Une lutte radicale contre le néo-libéralisme

-          Ces milieux devront développer les axes idéologiques d’une lutte radicale contre le capitalisme et le néo-libéralisme, que génère toute “démocratie” à la sauce américaine, et qui constituent des menaces mortelles pour tous les peuples d’Europe, car le message politique, historique et génétique, qu’ont légué au fil des siècles, les peuples d’Europe, est celui d’une fusion entre l’idéal communautaire et l’idéal impérial.

-          Si nous concevons l’aire dite “néo-fasciste” dans cette perspective, et si nous nous adressons à elle, parce qu’elle est la plus idoine pour réceptionner notre message eurasiste, alors, en bout de course, le processus d’union continental euro-russe s’en trouvera facilité et accéléré.

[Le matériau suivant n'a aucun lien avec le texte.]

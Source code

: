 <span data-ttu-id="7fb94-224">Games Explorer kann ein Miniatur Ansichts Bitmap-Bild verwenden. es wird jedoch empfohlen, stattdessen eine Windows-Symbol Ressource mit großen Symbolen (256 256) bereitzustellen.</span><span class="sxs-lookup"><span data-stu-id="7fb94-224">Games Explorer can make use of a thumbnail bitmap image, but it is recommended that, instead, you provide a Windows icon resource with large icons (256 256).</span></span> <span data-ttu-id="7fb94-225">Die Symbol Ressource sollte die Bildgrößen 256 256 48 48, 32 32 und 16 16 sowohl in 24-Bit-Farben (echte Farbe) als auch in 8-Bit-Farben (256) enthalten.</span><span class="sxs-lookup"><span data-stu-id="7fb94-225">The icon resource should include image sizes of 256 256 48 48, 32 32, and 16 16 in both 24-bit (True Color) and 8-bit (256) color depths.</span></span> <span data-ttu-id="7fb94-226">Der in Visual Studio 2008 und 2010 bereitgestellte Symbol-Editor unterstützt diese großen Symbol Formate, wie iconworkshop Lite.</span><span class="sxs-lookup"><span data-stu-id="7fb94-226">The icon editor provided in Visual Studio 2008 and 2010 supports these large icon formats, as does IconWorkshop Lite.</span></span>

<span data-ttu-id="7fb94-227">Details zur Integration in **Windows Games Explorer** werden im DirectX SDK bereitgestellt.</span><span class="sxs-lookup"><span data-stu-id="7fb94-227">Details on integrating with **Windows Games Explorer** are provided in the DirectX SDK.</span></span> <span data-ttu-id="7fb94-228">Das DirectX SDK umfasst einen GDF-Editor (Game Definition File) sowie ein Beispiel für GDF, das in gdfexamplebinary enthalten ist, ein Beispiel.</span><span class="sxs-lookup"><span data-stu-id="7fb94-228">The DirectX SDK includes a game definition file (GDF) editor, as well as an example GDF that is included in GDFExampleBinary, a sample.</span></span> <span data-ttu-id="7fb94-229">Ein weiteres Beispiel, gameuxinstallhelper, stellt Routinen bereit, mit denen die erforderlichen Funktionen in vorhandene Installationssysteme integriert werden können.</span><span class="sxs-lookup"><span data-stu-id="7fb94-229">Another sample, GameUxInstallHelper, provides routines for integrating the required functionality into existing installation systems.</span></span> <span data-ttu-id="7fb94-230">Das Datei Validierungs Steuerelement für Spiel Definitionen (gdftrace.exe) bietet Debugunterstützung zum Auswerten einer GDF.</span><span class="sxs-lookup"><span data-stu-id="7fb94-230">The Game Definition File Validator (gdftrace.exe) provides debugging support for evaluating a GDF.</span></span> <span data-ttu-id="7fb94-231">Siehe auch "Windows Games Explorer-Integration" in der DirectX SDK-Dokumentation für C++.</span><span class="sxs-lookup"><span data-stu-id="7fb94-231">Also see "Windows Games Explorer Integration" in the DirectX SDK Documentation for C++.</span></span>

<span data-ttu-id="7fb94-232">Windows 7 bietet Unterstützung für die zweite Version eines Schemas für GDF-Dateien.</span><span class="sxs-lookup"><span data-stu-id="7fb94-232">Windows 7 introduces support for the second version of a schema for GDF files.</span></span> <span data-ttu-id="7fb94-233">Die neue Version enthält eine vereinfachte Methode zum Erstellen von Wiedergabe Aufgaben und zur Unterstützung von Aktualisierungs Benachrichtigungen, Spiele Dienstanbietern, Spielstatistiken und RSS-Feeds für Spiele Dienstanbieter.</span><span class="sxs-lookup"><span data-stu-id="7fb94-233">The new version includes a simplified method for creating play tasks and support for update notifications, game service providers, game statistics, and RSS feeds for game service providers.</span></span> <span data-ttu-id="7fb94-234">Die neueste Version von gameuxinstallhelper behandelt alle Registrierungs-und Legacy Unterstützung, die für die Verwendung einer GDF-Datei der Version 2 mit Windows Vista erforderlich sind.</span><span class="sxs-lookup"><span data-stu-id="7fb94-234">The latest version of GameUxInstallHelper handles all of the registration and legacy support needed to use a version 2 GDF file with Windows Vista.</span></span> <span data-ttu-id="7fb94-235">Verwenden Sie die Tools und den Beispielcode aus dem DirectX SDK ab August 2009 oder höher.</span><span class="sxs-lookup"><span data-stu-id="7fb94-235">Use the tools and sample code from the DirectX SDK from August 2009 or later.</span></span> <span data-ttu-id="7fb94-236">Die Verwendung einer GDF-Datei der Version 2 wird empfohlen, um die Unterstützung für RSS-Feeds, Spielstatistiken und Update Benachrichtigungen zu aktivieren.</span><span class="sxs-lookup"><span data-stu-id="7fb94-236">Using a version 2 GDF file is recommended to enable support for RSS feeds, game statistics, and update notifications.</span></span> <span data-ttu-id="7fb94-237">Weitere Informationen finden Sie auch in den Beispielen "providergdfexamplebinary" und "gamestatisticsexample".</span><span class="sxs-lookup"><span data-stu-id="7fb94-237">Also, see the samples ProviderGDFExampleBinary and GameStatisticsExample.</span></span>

-          Dans le cas où, dans le processus de formation du bloc eurasiatique, l’Italie ne se serait pas préparée à la nouvelle donne, et si les élites, dont nous entendons favoriser l’avènement, auraient été contrecarrées dans leurs desseins, rien ne changera, ou quasi rien, par rapport à la situation actuelle, comme toujours dans notre pays, la classe dirigeante sera formée d’opportunistes serviles, obséquieux devant le patron du jour, indignes d’assumer la fonction qu’ils occupent, installés au pouvoir par pur intérêt personnel.

-          Nous devons nous rappeler, ici, les enseignements de Machiavel, qui nous disait que l’aide des armes d’autrui est utile en soi, mais calamiteuse dans ses conséquences, “parce que, si l’on perd, on reste vaincu, si l’on gagne, on demeure leur prisonnier”. Dans les conditions actuelles, donc, qui découlent de la victoire américaine de 1945 en Europe, nous ne pouvons espérer être libres un jour, sauf si nous conquerrons le pouvoir à l’aide de nos seules forces et de notre détermination; nous ne le serons que si nous obtenons une Europe souveraine, indépendante et armée, prélude à une Eurasie impériale, fédérale et armée.

-          L’Union avec la “Troisième Rome” ne signifie pas une soumission servile aux volontés de Moscou, au contraire, elle signifie la réaffirmation des valeurs et de l’importance de la “Première Rome”  —et pas seulement sur le plan géopolitique— une “Première Rome” dont nous devons nous enorgueillir d’appartenir et dont nous devons nous faire les nouveaux hérauts.

-          L’Eurasie est un destin, une union continentale à laquelle l’Europe et la Russie ont toujours secrètement aspiré, comme soutenues par un esprit, un moteur invisible. Dans le passé, cette union a échoué. Cet échec nous enjoint à ne plus commettre les erreurs du passé, à nous préparer pour les bouleversements de l’avenir.

Francesco BOCO, Belluno, 30 décembre 2003.